For each line below that holds "then", return the line as it stands.

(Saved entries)
•••••

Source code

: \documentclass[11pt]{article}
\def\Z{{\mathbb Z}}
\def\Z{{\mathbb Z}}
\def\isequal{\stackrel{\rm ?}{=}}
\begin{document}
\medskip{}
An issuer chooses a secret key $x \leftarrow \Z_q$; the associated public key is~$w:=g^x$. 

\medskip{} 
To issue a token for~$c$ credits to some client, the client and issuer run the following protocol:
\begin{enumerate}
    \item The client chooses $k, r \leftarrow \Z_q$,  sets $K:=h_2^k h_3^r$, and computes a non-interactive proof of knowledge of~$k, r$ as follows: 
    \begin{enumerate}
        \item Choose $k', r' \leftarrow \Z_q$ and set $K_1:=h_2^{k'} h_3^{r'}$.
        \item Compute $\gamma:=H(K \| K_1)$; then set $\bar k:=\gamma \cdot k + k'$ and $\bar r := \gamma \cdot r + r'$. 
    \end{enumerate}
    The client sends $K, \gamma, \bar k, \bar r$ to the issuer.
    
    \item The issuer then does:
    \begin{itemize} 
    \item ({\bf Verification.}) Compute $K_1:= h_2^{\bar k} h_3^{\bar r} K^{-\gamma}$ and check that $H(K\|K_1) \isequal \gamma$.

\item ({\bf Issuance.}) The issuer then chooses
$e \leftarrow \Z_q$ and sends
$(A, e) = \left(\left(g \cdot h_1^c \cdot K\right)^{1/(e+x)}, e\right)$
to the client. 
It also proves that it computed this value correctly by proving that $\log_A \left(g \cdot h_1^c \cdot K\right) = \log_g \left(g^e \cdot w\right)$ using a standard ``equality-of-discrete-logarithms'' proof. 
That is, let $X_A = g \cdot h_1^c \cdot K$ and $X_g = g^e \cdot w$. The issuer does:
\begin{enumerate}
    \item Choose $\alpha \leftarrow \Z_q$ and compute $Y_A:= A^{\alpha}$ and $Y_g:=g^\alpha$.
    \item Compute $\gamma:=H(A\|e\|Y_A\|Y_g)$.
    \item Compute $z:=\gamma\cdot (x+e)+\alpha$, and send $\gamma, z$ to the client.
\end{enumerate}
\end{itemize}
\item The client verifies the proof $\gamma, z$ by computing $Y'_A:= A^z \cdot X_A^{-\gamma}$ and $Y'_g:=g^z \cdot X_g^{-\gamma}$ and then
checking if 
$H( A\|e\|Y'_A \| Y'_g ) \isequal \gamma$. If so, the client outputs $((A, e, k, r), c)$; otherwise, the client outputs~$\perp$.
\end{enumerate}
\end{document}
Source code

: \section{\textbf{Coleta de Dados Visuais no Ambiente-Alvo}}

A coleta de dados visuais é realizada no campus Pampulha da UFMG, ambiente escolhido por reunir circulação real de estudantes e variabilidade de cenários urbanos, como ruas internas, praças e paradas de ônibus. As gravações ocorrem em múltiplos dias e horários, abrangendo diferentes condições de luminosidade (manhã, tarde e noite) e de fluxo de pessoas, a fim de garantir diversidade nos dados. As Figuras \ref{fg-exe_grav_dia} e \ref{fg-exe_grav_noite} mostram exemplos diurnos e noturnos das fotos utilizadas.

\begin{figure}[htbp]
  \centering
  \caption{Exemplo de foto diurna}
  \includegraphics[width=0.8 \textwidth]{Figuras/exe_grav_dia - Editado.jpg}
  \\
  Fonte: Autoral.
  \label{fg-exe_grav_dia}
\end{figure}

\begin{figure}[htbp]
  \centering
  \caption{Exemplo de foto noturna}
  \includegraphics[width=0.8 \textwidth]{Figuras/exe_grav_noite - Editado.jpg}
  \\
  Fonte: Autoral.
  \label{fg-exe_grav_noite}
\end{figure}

•••••

* [EXERCISE OUTPUT]:
        \item Compute $\gamma:=H(K \| K_1)$; then set $\bar k:=\gamma \cdot k + k'$ and $\bar r := \gamma \cdot r + r'$. 
    \item The issuer then does:
\item ({\bf Issuance.}) The issuer then chooses
\item The client verifies the proof $\gamma, z$ by computing $Y'_A:= A^z \cdot X_A^{-\gamma}$ and $Y'_g:=g^z \cdot X_g^{-\gamma}$ and then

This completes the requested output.